- [Activity]: Please reproduce the entries exactly, skipping each picture.

Data shown START

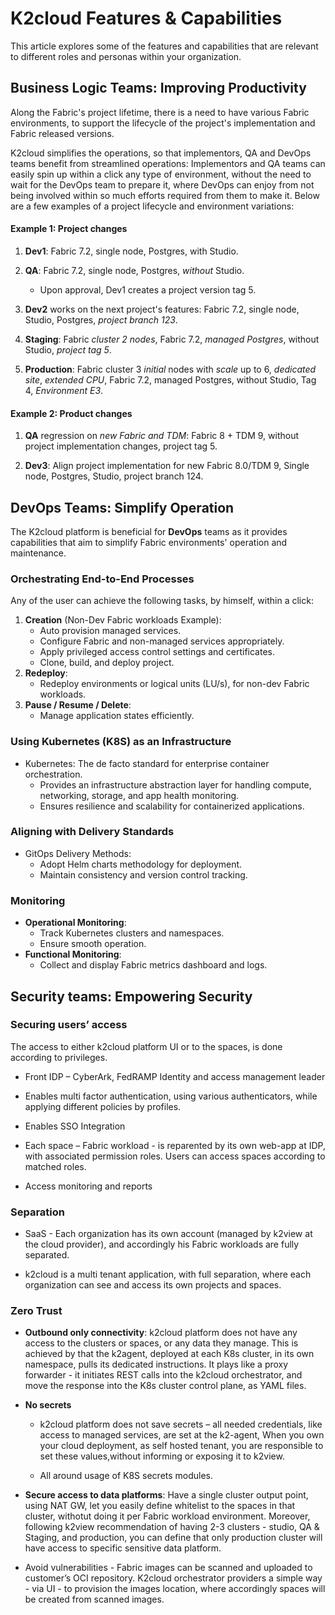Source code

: # K2cloud Features & Capabilities

This article explores some of the features and capabilities that are relevant to different roles and personas within your organization.

## Business Logic Teams: Improving Productivity

Along the Fabric's project lifetime, there is a need to have various Fabric environments, to support the lifecycle of the project's implementation and Fabric released versions. 

K2cloud simplifies the operations, so that implementors, QA and DevOps teams benefit from streamlined operations: Implementors and QA teams can easily spin up within a click any type of environment, without the need to wait for the DevOps team to prepare it, where DevOps can enjoy from not being involved within so much efforts required from them to make it. 
Below are a few examples of a project lifecycle and environment variations:

#### Example 1: Project changes

1. **Dev1**: Fabric 7.2, single node, Postgres, with Studio. 

1. **QA**: Fabric 7.2, single node, Postgres, *without* Studio. 
   - Upon approval, Dev1 creates a project version tag 5.
2. **Dev2** works on the next project's features: Fabric 7.2, single node, Studio, Postgres, *project branch 123*.
3. **Staging**: Fabric *cluster 2 nodes*, Fabric 7.2, *managed Postgres*, without Studio, *project tag 5*.
4. **Production**: Fabric cluster 3 *initial* nodes with *scale* up to 6, *dedicated site*, *extended CPU*, Fabric 7.2, managed Postgres, without Studio, Tag 4, *Environment E3*.

#### Example 2: Product changes

1. **QA** regression on *new Fabric* *and TDM*: Fabric 8 + TDM 9, without project implementation changes, project tag 5.

2. **Dev3**: Align project implementation for new Fabric 8.0/TDM 9, Single node, Postgres, Studio, project branch 124.

   

## DevOps Teams: Simplify Operation

The K2cloud platform is beneficial for **DevOps** teams as it provides capabilities that aim to simplify Fabric environments' operation and maintenance. 

### Orchestrating End-to-End Processes

Any of the user can achieve the following tasks, by himself, within a click:

1. **Creation** (Non-Dev Fabric workloads Example):
   - Auto provision managed services.
   - Configure Fabric and non-managed services appropriately.
   - Apply privileged access control settings and certificates.
   - Clone, build, and deploy project.
2. **Redeploy**:
   - Redeploy environments or logical units (LU/s), for non-dev Fabric workloads.
3. **Pause / Resume / Delete**:
   - Manage application states efficiently.

### Using Kubernetes (K8S) as an Infrastructure

- Kubernetes: The de facto standard for enterprise container orchestration.
  - Provides an infrastructure abstraction layer for handling compute, networking, storage, and app health monitoring.
  - Ensures resilience and scalability for containerized applications.

### Aligning with Delivery Standards

- GitOps Delivery Methods:
  - Adopt Helm charts methodology for deployment.
  - Maintain consistency and version control tracking.

### Monitoring

- **Operational Monitoring**:
  - Track Kubernetes clusters and namespaces.
  - Ensure smooth operation.
- **Functional Monitoring**:
  - Collect and display Fabric metrics dashboard and logs.



## Security teams: Empowering Security

### Securing users’ access

The access to either k2cloud platform UI or to the spaces, is done according to privileges.

* Front IDP – CyberArk, FedRAMP Identity and access management leader

* Enables multi factor authentication, using various authenticators, while applying different policies by profiles. 

* Enables SSO Integration

* Each space – Fabric workload - is reparented by its own web-app at IDP, with associated permission roles. Users can access spaces according to matched roles.

* Access monitoring and reports

### Separation

* SaaS - Each organization has its own account (managed by k2view at the cloud provider), and accordingly his Fabric workloads are fully separated.

* k2cloud is a multi tenant application, with full separation, where each organization can see and access its own projects and spaces.

### Zero Trust

* **Outbound only connectivity**: k2cloud platform does not have any access to the clusters or spaces, or any data they manage. This is achieved by that the k2agent, deployed at each K8s cluster, in its own namespace, pulls its dedicated instructions. It plays like a proxy forwarder - it initiates REST calls into the k2cloud orchestrator, and move the response into the K8s cluster control plane, as YAML files.

* **No secrets**

  * k2cloud platform does not save secrets – all needed credentials, like access to managed services, are set at the k2-agent, When you own your cloud deployment, as self hosted tenant, you are responsible to set these values,without informing or exposing it to k2view.

  * All around usage of K8S secrets modules.

* **Secure access to data platforms**: Have a single cluster output point, using NAT GW, let you easily define whitelist to the spaces in that cluster, withotut doing it per Fabric workload environment. Moreover, following k2view recommendation of having 2-3 clusters - studio, QA & Staging, and production, you can define that only production cluster will have access to specific sensitive data platform.

* Avoid vulnerabilities - Fabric images can be scanned and uploaded to customer’s OCI repository. K2cloud orchestrator providers a simple way - via UI - to provision the images location, where accordingly spaces will be created from scanned images.







​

Data shown END

- [Response to the task]:
Source code

: # K2cloud Features & Capabilities

This article explores some of the features and capabilities that are relevant to different roles and personas within your organization.

## Business Logic Teams: Improving Productivity

Along the Fabric's project lifetime, there is a need to have various Fabric environments, to support the lifecycle of the project's implementation and Fabric released versions. 

K2cloud simplifies the operations, so that implementors, QA and DevOps teams benefit from streamlined operations: Implementors and QA teams can easily spin up within a click any type of environment, without the need to wait for the DevOps team to prepare it, where DevOps can enjoy from not being involved within so much efforts required from them to make it. 
Below are a few examples of a project lifecycle and environment variations:

#### Example 1: Project changes

1. **Dev1**: Fabric 7.2, single node, Postgres, with Studio. 

1. **QA**: Fabric 7.2, single node, Postgres, *without* Studio. 
   - Upon approval, Dev1 creates a project version tag 5.
2. **Dev2** works on the next project's features: Fabric 7.2, single node, Studio, Postgres, *project branch 123*.
3. **Staging**: Fabric *cluster 2 nodes*, Fabric 7.2, *managed Postgres*, without Studio, *project tag 5*.
4. **Production**: Fabric cluster 3 *initial* nodes with *scale* up to 6, *dedicated site*, *extended CPU*, Fabric 7.2, managed Postgres, without Studio, Tag 4, *Environment E3*.

#### Example 2: Product changes

1. **QA** regression on *new Fabric* *and TDM*: Fabric 8 + TDM 9, without project implementation changes, project tag 5.

2. **Dev3**: Align project implementation for new Fabric 8.0/TDM 9, Single node, Postgres, Studio, project branch 124.

   

## DevOps Teams: Simplify Operation

The K2cloud platform is beneficial for **DevOps** teams as it provides capabilities that aim to simplify Fabric environments' operation and maintenance. 

### Orchestrating End-to-End Processes

Any of the user can achieve the following tasks, by himself, within a click:

1. **Creation** (Non-Dev Fabric workloads Example):
   - Auto provision managed services.
   - Configure Fabric and non-managed services appropriately.
   - Apply privileged access control settings and certificates.
   - Clone, build, and deploy project.
2. **Redeploy**:
   - Redeploy environments or logical units (LU/s), for non-dev Fabric workloads.
3. **Pause / Resume / Delete**:
   - Manage application states efficiently.

### Using Kubernetes (K8S) as an Infrastructure

- Kubernetes: The de facto standard for enterprise container orchestration.
  - Provides an infrastructure abstraction layer for handling compute, networking, storage, and app health monitoring.
  - Ensures resilience and scalability for containerized applications.

### Aligning with Delivery Standards

- GitOps Delivery Methods:
  - Adopt Helm charts methodology for deployment.
  - Maintain consistency and version control tracking.

### Monitoring

- **Operational Monitoring**:
  - Track Kubernetes clusters and namespaces.
  - Ensure smooth operation.
- **Functional Monitoring**:
  - Collect and display Fabric metrics dashboard and logs.



## Security teams: Empowering Security

### Securing users’ access

The access to either k2cloud platform UI or to the spaces, is done according to privileges.

* Front IDP – CyberArk, FedRAMP Identity and access management leader

* Enables multi factor authentication, using various authenticators, while applying different policies by profiles. 

* Enables SSO Integration

* Each space – Fabric workload - is reparented by its own web-app at IDP, with associated permission roles. Users can access spaces according to matched roles.

* Access monitoring and reports

### Separation

* SaaS - Each organization has its own account (managed by k2view at the cloud provider), and accordingly his Fabric workloads are fully separated.

* k2cloud is a multi tenant application, with full separation, where each organization can see and access its own projects and spaces.

### Zero Trust

* **Outbound only connectivity**: k2cloud platform does not have any access to the clusters or spaces, or any data they manage. This is achieved by that the k2agent, deployed at each K8s cluster, in its own namespace, pulls its dedicated instructions. It plays like a proxy forwarder - it initiates REST calls into the k2cloud orchestrator, and move the response into the K8s cluster control plane, as YAML files.

* **No secrets**

  * k2cloud platform does not save secrets – all needed credentials, like access to managed services, are set at the k2-agent, When you own your cloud deployment, as self hosted tenant, you are responsible to set these values,without informing or exposing it to k2view.

  * All around usage of K8S secrets modules.

* **Secure access to data platforms**: Have a single cluster output point, using NAT GW, let you easily define whitelist to the spaces in that cluster, withotut doing it per Fabric workload environment. Moreover, following k2view recommendation of having 2-3 clusters - studio, QA & Staging, and production, you can define that only production cluster will have access to specific sensitive data platform.

* Avoid vulnerabilities - Fabric images can be scanned and uploaded to customer’s OCI repository. K2cloud orchestrator providers a simple way - via UI - to provision the images location, where accordingly spaces will be created from scanned images.







​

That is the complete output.